I linked to this report the other day. I think it was in this thread, but it's easier to link it again than go back and find it:

http://pewsocialtrends.org/files/2011/05/Is-College-Worth-It.pdf

I know there's a lot of information there, but you will find the calculation on page 83 and the graphs on pages 88 & 99 particularly germane. Also, the bar graph on page 36 that shows 86% of college graduates polled who said college was a good investment for them personally.

Here's more recent data from Planet Money:
http://media.npr.org/assets/img/2011/04/01/Unemployment-by-education.jpg?t=1301669694&s=51

And the article from whence it came:
http://www.npr.org/blogs/money/2011/04/01/135036740/6-ways-of-looking-at-unemployment

If you do not agree with my stance that college is important, you have the right to ignore me and find data to support your own stance. So do my students. If you think money is a terrible reason to go to college, it's not my favorite either, but my students need to make an informed decision on something that may have such a big impact on their futures.

For the record, I was teaching stance and evidence and had presented "stance" as being somewhere between opinion and hypothesis when I showed a slide that said, "Stance: College is important". The evidence I presented clearly showed that most people with a high school diploma had jobs and that some people with graduate degrees did not find their jobs interesting.

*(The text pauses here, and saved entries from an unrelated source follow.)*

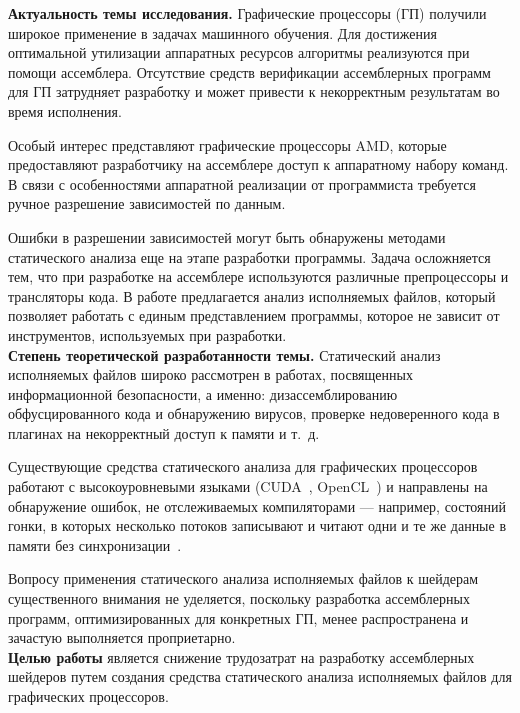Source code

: \documentclass[a4paper,14pt]{extarticle}
\newcommand{\topic}[1]{\textbf{#1.}}
\begin{document}
\topic{Актуальность темы исследования} Графические процессоры (ГП) получили широкое применение
в задачах машинного обучения. Для достижения оптимальной утилизации аппаратных ресурсов
алгоритмы реализуются при помощи ассемблера. Отсутствие средств верификации ассемблерных
программ для ГП затрудняет разработку и может привести к некорректным результатам во время исполнения.

Особый интерес представляют графические процессоры AMD, которые предоставляют разработчику
на ассемблере доступ к аппаратному набору команд. В связи с особенностями аппаратной
реализации от программиста требуется ручное разрешение зависимостей по данным.

Ошибки в разрешении зависимостей могут быть обнаружены методами статического анализа
еще на этапе разработки программы. Задача осложняется тем, что при разработке
на ассемблере используются различные препроцессоры и трансляторы кода. В работе
предлагается анализ исполняемых файлов, который позволяет работать с единым
представлением программы, которое не зависит от инструментов, используемых при разработки.\\

\topic{Степень теоретической разработанности темы} Статический анализ исполняемых файлов
широко рассмотрен в работах, посвященных информационной безопасности, а именно:
дизассемблированию обфусцированного кода и обнаружению вирусов,
проверке недоверенного кода в плагинах на некорректный доступ к памяти и т.~д.~\cite{static-analysis-binary}

Существующие средства статического анализа для графических процессоров работают с
высокоуровневыми языками (CUDA~\cite{cuda}, OpenCL~\cite{opencl}) и направлены на обнаружение ошибок,
не отслеживаемых компиляторами — например, состояний гонки, в которых несколько потоков
записывают и читают одни и те же данные в памяти без синхронизации~\cite{gpu-static-verification}.

Вопросу применения статического анализа исполняемых файлов к шейдерам существенного внимания
не уделяется, поскольку разработка ассемблерных программ, оптимизированных для конкретных ГП,
менее распространена и зачастую выполняется проприетарно.\\

\textbf{Целью работы} является снижение трудозатрат на разработку ассемблерных шейдеров
путем создания средства статического анализа исполняемых файлов для графических процессоров.\\
\end{document}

My students had been learning mean, median, and mode in math class, and we talked about the fact that there are always people in each category who make more than the average and people who make less. For example, a kid called Bill Gates got into Harvard, but decided he'd rather start a company called Microsoft than graduate. My students came up with their own examples of relatives that make a decent living without a college degree, and some can already recite the College Is Important speech they got from their own parents.